### Prompt:
Your task is to retype every entry exactly while omitting the pictures.

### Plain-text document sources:

>>>

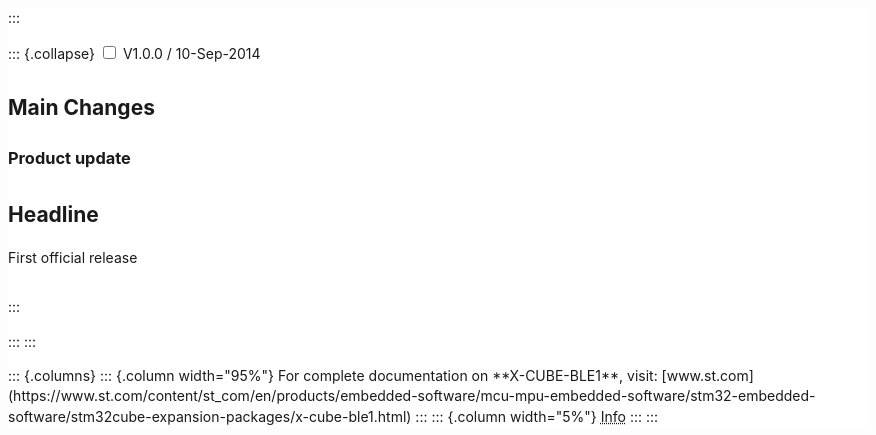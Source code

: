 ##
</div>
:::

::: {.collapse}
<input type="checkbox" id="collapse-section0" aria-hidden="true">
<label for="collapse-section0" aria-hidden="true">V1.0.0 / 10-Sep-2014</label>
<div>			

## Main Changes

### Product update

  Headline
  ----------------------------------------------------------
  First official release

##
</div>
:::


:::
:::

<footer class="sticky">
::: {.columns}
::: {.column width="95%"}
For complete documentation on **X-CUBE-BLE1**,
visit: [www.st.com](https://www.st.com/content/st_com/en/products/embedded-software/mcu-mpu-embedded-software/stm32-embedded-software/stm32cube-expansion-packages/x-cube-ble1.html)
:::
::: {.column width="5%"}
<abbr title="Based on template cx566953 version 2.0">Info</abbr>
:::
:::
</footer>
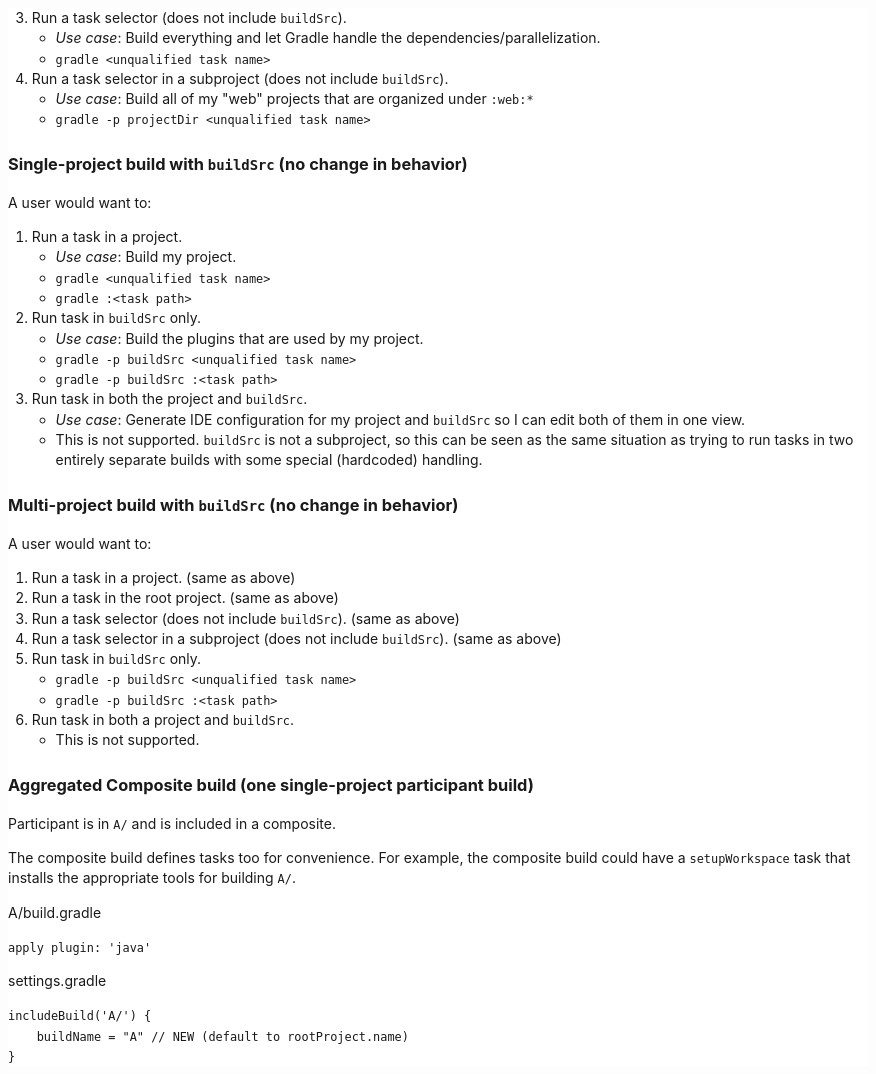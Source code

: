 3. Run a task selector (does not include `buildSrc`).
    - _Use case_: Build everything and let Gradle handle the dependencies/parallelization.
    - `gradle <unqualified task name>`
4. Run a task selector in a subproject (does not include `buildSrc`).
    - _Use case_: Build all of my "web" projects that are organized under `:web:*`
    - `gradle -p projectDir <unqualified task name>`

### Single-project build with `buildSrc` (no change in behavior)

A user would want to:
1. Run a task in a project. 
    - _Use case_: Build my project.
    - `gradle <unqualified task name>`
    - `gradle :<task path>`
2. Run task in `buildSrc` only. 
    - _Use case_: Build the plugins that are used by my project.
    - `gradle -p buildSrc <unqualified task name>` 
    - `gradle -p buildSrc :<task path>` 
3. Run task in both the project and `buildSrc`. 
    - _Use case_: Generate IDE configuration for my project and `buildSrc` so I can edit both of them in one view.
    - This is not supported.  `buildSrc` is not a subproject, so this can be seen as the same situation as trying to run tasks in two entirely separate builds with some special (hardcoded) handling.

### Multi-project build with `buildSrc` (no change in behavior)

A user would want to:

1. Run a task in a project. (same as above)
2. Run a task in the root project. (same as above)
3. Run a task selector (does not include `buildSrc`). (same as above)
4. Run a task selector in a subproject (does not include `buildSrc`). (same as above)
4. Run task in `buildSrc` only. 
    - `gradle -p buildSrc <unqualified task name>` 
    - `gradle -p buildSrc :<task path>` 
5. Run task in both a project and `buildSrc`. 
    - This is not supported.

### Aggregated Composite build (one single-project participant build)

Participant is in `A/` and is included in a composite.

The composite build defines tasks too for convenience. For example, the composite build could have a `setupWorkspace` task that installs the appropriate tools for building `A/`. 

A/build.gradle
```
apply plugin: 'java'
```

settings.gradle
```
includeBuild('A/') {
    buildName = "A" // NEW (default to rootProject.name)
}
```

<<<

### Task result:
Source code

: ##
</div>
:::

::: {.collapse}
<input type="checkbox" id="collapse-section0" aria-hidden="true">
<label for="collapse-section0" aria-hidden="true">V1.0.0 / 10-Sep-2014</label>
<div>			

## Main Changes

### Product update

  Headline
  ----------------------------------------------------------
  First official release

##
</div>
:::


:::
:::

<footer class="sticky">
::: {.columns}
::: {.column width="95%"}
For complete documentation on **X-CUBE-BLE1**,
visit: [www.st.com](https://www.st.com/content/st_com/en/products/embedded-software/mcu-mpu-embedded-software/stm32-embedded-software/stm32cube-expansion-packages/x-cube-ble1.html)
:::
::: {.column width="5%"}
<abbr title="Based on template cx566953 version 2.0">Info</abbr>
:::
:::
</footer>
Source code

: 3. Run a task selector (does not include `buildSrc`).
    - _Use case_: Build everything and let Gradle handle the dependencies/parallelization.
    - `gradle <unqualified task name>`
4. Run a task selector in a subproject (does not include `buildSrc`).
    - _Use case_: Build all of my "web" projects that are organized under `:web:*`
    - `gradle -p projectDir <unqualified task name>`

### Single-project build with `buildSrc` (no change in behavior)

A user would want to:
1. Run a task in a project. 
    - _Use case_: Build my project.
    - `gradle <unqualified task name>`
    - `gradle :<task path>`
2. Run task in `buildSrc` only. 
    - _Use case_: Build the plugins that are used by my project.
    - `gradle -p buildSrc <unqualified task name>` 
    - `gradle -p buildSrc :<task path>` 
3. Run task in both the project and `buildSrc`. 
    - _Use case_: Generate IDE configuration for my project and `buildSrc` so I can edit both of them in one view.
    - This is not supported.  `buildSrc` is not a subproject, so this can be seen as the same situation as trying to run tasks in two entirely separate builds with some special (hardcoded) handling.

### Multi-project build with `buildSrc` (no change in behavior)

A user would want to:

1. Run a task in a project. (same as above)
2. Run a task in the root project. (same as above)
3. Run a task selector (does not include `buildSrc`). (same as above)
4. Run a task selector in a subproject (does not include `buildSrc`). (same as above)
4. Run task in `buildSrc` only. 
    - `gradle -p buildSrc <unqualified task name>` 
    - `gradle -p buildSrc :<task path>` 
5. Run task in both a project and `buildSrc`. 
    - This is not supported.

### Aggregated Composite build (one single-project participant build)

Participant is in `A/` and is included in a composite.

The composite build defines tasks too for convenience. For example, the composite build could have a `setupWorkspace` task that installs the appropriate tools for building `A/`. 

A/build.gradle
```
apply plugin: 'java'
```

settings.gradle
```
includeBuild('A/') {
    buildName = "A" // NEW (default to rootProject.name)
}
```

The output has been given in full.